A video confirms fighting between Russian and Ukrainian soldiers in Sudan
Special forces sent by Kyiv are conducting operations in the African country against rebel militias backed by Wagner mercenaries
A video confirmed on Tuesday that Ukraine and Russia have taken their war to Africa. Posted by the Kyiv Post, the video shows a group of Ukrainian special forces after an assault on a rebel position; several corpses appear, as well as a shot Russian military vehicle. The video also shows two African servicemen and a Russian soldier taken prisoner. The latter answers the Ukrainians’ questions and identifies himself. The prisoner claims that he is one of 100 Wagner group mercenaries who traveled from their base in the Central African Republic to Khartoum, the capital of Sudan. The Russian serviceman confirms that their goal is to overthrow the country’s government.
Kyiv Post reports that the Ukrainians in Sudan belong to the Timur special forces group, a team under the Defense Ministry’s Intelligence Services, the GUR. As a GUR officer who specializes in infiltrating behind Russian lines told EL PAÍS this week, on the condition of anonymity, they are recruiting volunteers who are willing to fight in Sudan. According to this source, doing so is risky because they are covert operations that are not officially supported by any institution.
The Ukrainian serviceman interrogating the Russian soldier in the video has an African soldier by his side who also serves as his interpreter. The two African prisoners are blindfolded with yellow duct tape, one of the colors Ukrainian units use to identify themselves in the war against the Russian invasion.
As early as September 2023, a video appeared on CNN showing two drone bombs attacking the positions of Rapid Support Forces and Wagner rebel units in Sudan. Unnamed sources in Kyiv told U.S. television that their Armed Forces were behind the operation. Last November, Kyiv Post posted a drone-recorded video of an alleged GUR attack on several buildings with Russian soldiers and rebel militias inside.
In September 2023, Ukrainian President Volodymyr Zelenskiy met with the President of the Sudanese Sovereign Council, Abdel Fattah al-Burhan, the country’s ruler following a coup d’état, in Ireland. Ukrainian Defense Minister Rustem Umerov was also present at the meeting. The Ukrainian executive’s statement after they met emphasized that the two leaders discussed security issues and the presence of Wagner’s mercenaries in Sudan.
Since the beginning of 2023, when the new civil war in Sudan began, U.S. intelligence services have been warning of Wagner’s increased involvement in that African nation in order to gain access to the mining sector. Wagner’s founder Yevgeny Prigozhin died in a plane crash in August 2023, after threatening a coup against Russian leader Vladimir Putin. Since then, the Russian state has closely controlled Wagner.

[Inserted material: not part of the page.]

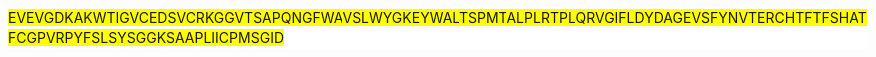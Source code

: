 <span style='background-color: yellow;'>E</span><span style='background-color: yellow;'>V</span><span style='background-color: yellow;'>E</span><span style='background-color: yellow;'>V</span><span style='background-color: yellow;'>G</span><span style='background-color: yellow;'>D</span><span style='background-color: yellow;'>K</span><span style='background-color: yellow;'>A</span><span style='background-color: yellow;'>K</span><span style='background-color: yellow;'>W</span><span style='background-color: yellow;'>T</span><span style='background-color: yellow;'>I</span><span style='background-color: yellow;'>G</span><span style='background-color: yellow;'>V</span><span style='background-color: yellow;'>C</span><span style='background-color: yellow;'>E</span><span style='background-color: yellow;'>D</span><span style='background-color: yellow;'>S</span><span style='background-color: yellow;'>V</span><span style='background-color: yellow;'>C</span><span style='background-color: yellow;'>R</span><span style='background-color: yellow;'>K</span><span style='background-color: yellow;'>G</span><span style='background-color: yellow;'>G</span><span style='background-color: yellow;'>V</span><span style='background-color: yellow;'>T</span><span style='background-color: yellow;'>S</span><span style='background-color: yellow;'>A</span><span style='background-color: yellow;'>P</span><span style='background-color: yellow;'>Q</span><span style='background-color: yellow;'>N</span><span style='background-color: yellow;'>G</span><span style='background-color: yellow;'>F</span><span style='background-color: yellow;'>W</span><span style='background-color: yellow;'>A</span><span style='background-color: yellow;'>V</span><span style='background-color: yellow;'>S</span><span style='background-color: yellow;'>L</span><span style='background-color: yellow;'>W</span><span style='background-color: yellow;'>Y</span><span style='background-color: yellow;'>G</span><span style='background-color: yellow;'>K</span><span style='background-color: yellow;'>E</span><span style='background-color: yellow;'>Y</span><span style='background-color: yellow;'>W</span><span style='background-color: yellow;'>A</span><span style='background-color: yellow;'>L</span><span style='background-color: yellow;'>T</span><span style='background-color: yellow;'>S</span><span style='background-color: yellow;'>P</span><span style='background-color: yellow;'>M</span><span style='background-color: yellow;'>T</span><span style='background-color: yellow;'>A</span><span style='background-color: yellow;'>L</span><span style='background-color: yellow;'>P</span><span style='background-color: yellow;'>L</span><span style='background-color: yellow;'>R</span><span style='background-color: yellow;'>T</span><span style='background-color: yellow;'>P</span><span style='background-color: yellow;'>L</span><span style='background-color: yellow;'>Q</span><span style='background-color: yellow;'>R</span><span style='background-color: yellow;'>V</span><span style='background-color: yellow;'>G</span><span style='background-color: yellow;'>I</span><span style='background-color: yellow;'>F</span><span style='background-color: yellow;'>L</span><span style='background-color: yellow;'>D</span><span style='background-color: yellow;'>Y</span><span style='background-color: yellow;'>D</span><span style='background-color: yellow;'>A</span><span style='background-color: yellow;'>G</span><span style='background-color: yellow;'>E</span><span style='background-color: yellow;'>V</span><span style='background-color: yellow;'>S</span><span style='background-color: yellow;'>F</span><span style='background-color: yellow;'>Y</span><span style='background-color: yellow;'>N</span><span style='background-color: yellow;'>V</span><span style='background-color: yellow;'>T</span><span style='background-color: yellow;'>E</span><span style='background-color: yellow;'>R</span><span style='background-color: yellow;'>C</span><span style='background-color: yellow;'>H</span><span style='background-color: yellow;'>T</span><span style='background-color: yellow;'>F</span><span style='background-color: yellow;'>T</span><span style='background-color: yellow;'>F</span><span style='background-color: yellow;'>S</span><span style='background-color: yellow;'>H</span><span style='background-color: yellow;'>A</span><span style='background-color: yellow;'>T</span><span style='background-color: yellow;'>F</span><span style='background-color: yellow;'>C</span><span style='background-color: yellow;'>G</span><span style='background-color: yellow;'>P</span><span style='background-color: yellow;'>V</span><span style='background-color: yellow;'>R</span><span style='background-color: yellow;'>P</span><span style='background-color: yellow;'>Y</span><span style='background-color: yellow;'>F</span><span style='background-color: yellow;'>S</span><span style='background-color: yellow;'>L</span><span style='background-color: yellow;'>S</span><span style='background-color: yellow;'>Y</span><span style='background-color: yellow;'>S</span><span style='background-color: yellow;'>G</span><span style='background-color: yellow;'>G</span><span style='background-color: yellow;'>K</span><span style='background-color: yellow;'>S</span><span style='background-color: yellow;'>A</span><span style='background-color: yellow;'>A</span><span style='background-color: yellow;'>P</span><span style='background-color: yellow;'>L</span><span style='background-color: yellow;'>I</span><span style='background-color: yellow;'>I</span><span style='background-color: yellow;'>C</span><span style='background-color: yellow;'>P</span><span style='background-color: yellow;'>M</span><span style='background-color: yellow;'>S</span><span style='background-color: yellow;'>G</span><span style='background-color: yellow;'>I</span><span style='background-color: yellow;'>D</span>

The Ukrainian government has stepped up its diplomacy with Africa to gain support on the continent, and especially to limit the Kremlin’s influence among developing countries. Of the 35 countries that abstained from voting on the March 2022 U.N. resolution condemning the Russian invasion, 17 were African.
Last November, at a press conference with African media, Zelenskiy stressed that his country wants to be a strategic partner on the continent, in contrast to Russia’s “colonial ambitions.” New embassies have been opened, and bilateral agreements have been signed in recent months. But Kyiv does not officially acknowledge having participated in any military activities in Sudan.
At the end of 2022, the GUR had already contemplated infiltrating Syria and attacking the Russian troops supporting Bashar al-Assad’s regime, as stated in U.S. intelligence documents leaked to The Washington Post in April 2023. The plan envisaged acting alongside anti-Assad Kurdish forces. Zelenskiy, these documents claimed, was the one who put the brakes on the operation. The GUR, commanded by Kyrylo Budanov, is also responsible for sabotaging strategic infrastructure on Russian soil.
In recent weeks, the media and defense think tanks have reported an increased number of Russian forces in Africa. The OSW, a Polish institute for the study of security policy, stated in a January 31 report that a new Russian unit called Africa Corps, under the aegis of the Ministry of Defense, already has troops in Burkina Faso and anticipates that they will be in Libya, Mali, the Central African Republic, Sudan, and Niger in the future. According to OSW reports, the goal is for the Africa Corps to have 20,000 soldiers, a figure difficult to achieve because Wagner, which has been in these countries for years, only has about 7,000 mercenaries at the moment.